Friday, October 20, 2006

Day Eighty-Eight

-88-

4 Comments:

Blogger Stray said...

Still here. Still trying to sit with (or curl up under a duvet with) major FBS.

Finding it impossible to sift re-active feelings about a situation - disappointment, anger, sulking, panic, rejection ... from the more rational ones about patterns of other people's behaviour and long term plans.

Trying to separate my frustrations about lack of solutions with one intractable problem from my feelings about this particular problem, which may also be intractable, but may just appear that way because sometimes it's easier to assume that there is nothing to do but give up.

I am damned (or blessed) with the personality of an insecure optimist. I desperately want to hope, but also carry huge amounts of fear about the what-ifs. My ex was a secure pessimist. Always assumed the worst, but didn't really fear at all.
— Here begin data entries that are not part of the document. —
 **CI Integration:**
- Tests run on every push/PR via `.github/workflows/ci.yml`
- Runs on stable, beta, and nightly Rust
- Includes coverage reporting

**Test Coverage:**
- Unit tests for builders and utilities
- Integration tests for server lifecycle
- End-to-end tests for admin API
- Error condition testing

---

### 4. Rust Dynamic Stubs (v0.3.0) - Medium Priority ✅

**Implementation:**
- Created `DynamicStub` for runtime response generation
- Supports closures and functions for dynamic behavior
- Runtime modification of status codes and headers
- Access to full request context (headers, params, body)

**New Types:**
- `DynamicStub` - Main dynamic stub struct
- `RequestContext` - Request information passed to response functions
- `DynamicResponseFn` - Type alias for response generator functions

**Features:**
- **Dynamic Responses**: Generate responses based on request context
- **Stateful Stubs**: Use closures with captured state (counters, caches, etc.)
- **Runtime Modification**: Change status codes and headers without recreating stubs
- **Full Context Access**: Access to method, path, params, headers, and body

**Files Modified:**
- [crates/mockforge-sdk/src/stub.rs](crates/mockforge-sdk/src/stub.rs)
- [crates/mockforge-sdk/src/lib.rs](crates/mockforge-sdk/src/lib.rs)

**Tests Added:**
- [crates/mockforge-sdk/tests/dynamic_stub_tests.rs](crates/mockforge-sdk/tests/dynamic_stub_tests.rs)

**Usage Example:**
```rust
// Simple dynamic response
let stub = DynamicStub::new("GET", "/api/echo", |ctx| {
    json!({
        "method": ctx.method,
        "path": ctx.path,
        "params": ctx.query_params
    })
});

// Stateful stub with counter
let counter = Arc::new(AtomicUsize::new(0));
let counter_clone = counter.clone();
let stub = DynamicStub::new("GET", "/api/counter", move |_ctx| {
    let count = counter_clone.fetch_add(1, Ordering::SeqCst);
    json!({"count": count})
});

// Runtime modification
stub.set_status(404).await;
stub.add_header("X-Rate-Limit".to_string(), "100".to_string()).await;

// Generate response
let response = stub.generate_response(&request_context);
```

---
I find it particularly difficult to sit with unresolved anger. It's only recently that I've even been able to recognise that that is what this feeling is ... so I guess that is progress!

12:19 PM  
Blogger Bitterroot said...

(((stray)))

5:47 PM  
Blogger MB said...

Stray, I hope you're able to uncurl soon. I sympathize with the challenge of sitting with unresolved anger. I tell myself that my feelings won't kill me, they're just feelings and they will fade. It's still hard.

7:28 PM  
Blogger ruth said...

(((((stray)))))))) big hug from the chateau.